A treating physician's conclusions "must be given substantial weight." Embrey v. Bowen, 849 F.2d 418, 422 (9th Cir. 1988). "Even if the treating doctor's opinion is contradicted by another doctor, the ALJ may not reject this opinion without providing specific and legitimate reasons supported by substantial evidence in the record." Orn, 495 F.3d at 633 (internal punctuation and citation omitted); see also McAllister v. Sullivan, 888 F.2d 599, 602 (9th Cir. 1989) ("broad and vague" reasons for rejecting the treating physician's opinion do not suffice). A licensed psychologist is an acceptable source of medical evidence and a treating psychologist's opinion is given the same weight as that of a treating physician. See 20 C.F.R. § 416.913(a)(2) (licensed or certified psychologists are acceptable medical sources, like licenced physicians (20 C.F.R. § 416.913(a)(1)), upon whose opinion a disability finding may be based).
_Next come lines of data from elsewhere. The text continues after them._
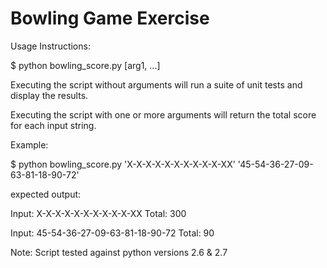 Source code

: Bowling Game Exercise
=========
Usage Instructions:

$ python bowling_score.py [arg1, ...]

Executing the script without arguments will run a suite of unit tests and
display the results.

Executing the script with one or more arguments will return the total score
for each input string.

Example:

$ python bowling_score.py 'X-X-X-X-X-X-X-X-X-X-XX' '45-54-36-27-09-63-81-18-90-72'

expected output:

Input: X-X-X-X-X-X-X-X-X-X-XX Total: 300

Input: 45-54-36-27-09-63-81-18-90-72 Total: 90

Note:
Script tested against python versions 2.6 & 2.7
In Social Security cases, the law is well-settled that the ALJ has an affirmative "'duty to fully and fairly develop the record and to assure that the claimant's interests are considered... even when the claimant is represented by counsel.'" Celaya v. Halter, 332 F.3d 1177, 1183 (9th Cir. 2003)(ellipsis in original; quoting Brown v. Heckler, 713 F.2d 441, 443 (9th Cir. 1983)); Smolen, 80 F.3d at 1273. "The ALJ's duty to supplement a claimant's record is triggered by ambiguous evidence, the ALJ's own finding that the record is inadequate or the ALJ's reliance on an expert's conclusion that the evidence is ambiguous." Webb v. Barnhart, 433 F.3d 683, 687 (9th Cir. 2005)(citing Tonapetyan v. Halter, 242 F.3d at 1144, 1150 (9th Cir. 2001)).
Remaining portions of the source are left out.